Jonathan Goode: Hey everybody, thanks for tuning in. Welcome to The Land Show with Dave and Johnny. Actually, Dave is out today. I got my good friend Rick Bourne in the studio with us. Rick, how are you this morning?

Rick Bourne: I’m doing good, doing good. Had to fill in for the big guy today.

Jonathan Goode: That’s right. Well, I got a phone call this morning while I was driving into the studio that Kelly, Dave’s wife, called me and said that he’s a little under the weather and couldn’t be here today. I said, “well, that’s fine. When are you gonna be there Kelly?” For our longtime listeners of the show, back in the day, Dave and Kelly used to ride around the state and find these little neat spots and get out and do an interview, and all that kind of stuff. So Kelly has been on the show, but I really appreciate you coming on in and doing it with me today.

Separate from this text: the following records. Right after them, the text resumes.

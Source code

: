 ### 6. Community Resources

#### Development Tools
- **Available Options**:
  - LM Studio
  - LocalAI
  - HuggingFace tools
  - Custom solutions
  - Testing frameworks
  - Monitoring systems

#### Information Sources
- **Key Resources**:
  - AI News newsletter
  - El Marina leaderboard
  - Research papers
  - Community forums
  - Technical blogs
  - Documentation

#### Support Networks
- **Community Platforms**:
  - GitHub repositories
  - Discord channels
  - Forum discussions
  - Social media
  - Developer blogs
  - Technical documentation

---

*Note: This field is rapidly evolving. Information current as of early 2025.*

Rick Bourne: Well, I’ll certainly do my best to fill in, in Dave’s shoes.

DJ and Mischa White of Boundary Line Bison Ranch

Jonathan Goode: Well, they are big shoes, more so probably big pants, but we’ll miss Dave. We wish him a speedy get well soon. Man, I’m excited that you’re in. We’re gonna talk to some folks in North Alabama about something we don’t see very often in our state. You know, Rick I’m excited. Right now, we’re gonna go up to North East Alabama in Piedmont, Alabama, and we’re gonna talk to DJ and Misha White. They are the owners of Boundary Line Bison Ranch up there. Not something that we talk about all the time on the Land Show. Whites, how are y’all today?

DJ White: We’re good.

Mischa White: Great.

Jonathan Goode: Well thank you so much for being on the show. I was introduced to y’all. My wife attended an event last week at Mt. Cheaha that I think y’all helped cater. She came home talking about the great bison she ate while she was there, brought us a few samples, Rick and I and Joey, ate a few samples this morning. But she was telling me that y’all were located there. I didn’t know we had a bison farm in northeast Alabama. How did that come about?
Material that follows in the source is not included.